Material provided
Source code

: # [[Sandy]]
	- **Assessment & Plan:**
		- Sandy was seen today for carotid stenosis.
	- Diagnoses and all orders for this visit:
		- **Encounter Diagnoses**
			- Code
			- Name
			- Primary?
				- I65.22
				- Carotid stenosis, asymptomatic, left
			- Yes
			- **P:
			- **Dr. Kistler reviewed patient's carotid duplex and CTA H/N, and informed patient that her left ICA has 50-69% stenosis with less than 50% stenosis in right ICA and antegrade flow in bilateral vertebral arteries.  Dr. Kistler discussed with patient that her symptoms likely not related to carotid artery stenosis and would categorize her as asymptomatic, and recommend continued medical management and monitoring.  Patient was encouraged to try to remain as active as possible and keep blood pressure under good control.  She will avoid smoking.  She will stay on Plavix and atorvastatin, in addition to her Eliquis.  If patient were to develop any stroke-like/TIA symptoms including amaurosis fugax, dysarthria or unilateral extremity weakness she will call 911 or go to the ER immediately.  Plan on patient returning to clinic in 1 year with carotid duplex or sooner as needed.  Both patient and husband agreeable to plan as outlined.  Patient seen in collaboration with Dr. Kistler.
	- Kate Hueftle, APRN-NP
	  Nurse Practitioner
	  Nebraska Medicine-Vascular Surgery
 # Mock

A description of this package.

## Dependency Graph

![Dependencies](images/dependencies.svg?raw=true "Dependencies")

Exercise goal
Search the records for lines holding the word "seen", then copy each line you find.

Solution to this problem
		- Sandy was seen today for carotid stenosis.
			- **Dr. Kistler reviewed patient's carotid duplex and CTA H/N, and informed patient that her left ICA has 50-69% stenosis with less than 50% stenosis in right ICA and antegrade flow in bilateral vertebral arteries.  Dr. Kistler discussed with patient that her symptoms likely not related to carotid artery stenosis and would categorize her as asymptomatic, and recommend continued medical management and monitoring.  Patient was encouraged to try to remain as active as possible and keep blood pressure under good control.  She will avoid smoking.  She will stay on Plavix and atorvastatin, in addition to her Eliquis.  If patient were to develop any stroke-like/TIA symptoms including amaurosis fugax, dysarthria or unilateral extremity weakness she will call 911 or go to the ER immediately.  Plan on patient returning to clinic in 1 year with carotid duplex or sooner as needed.  Both patient and husband agreeable to plan as outlined.  Patient seen in collaboration with Dr. Kistler.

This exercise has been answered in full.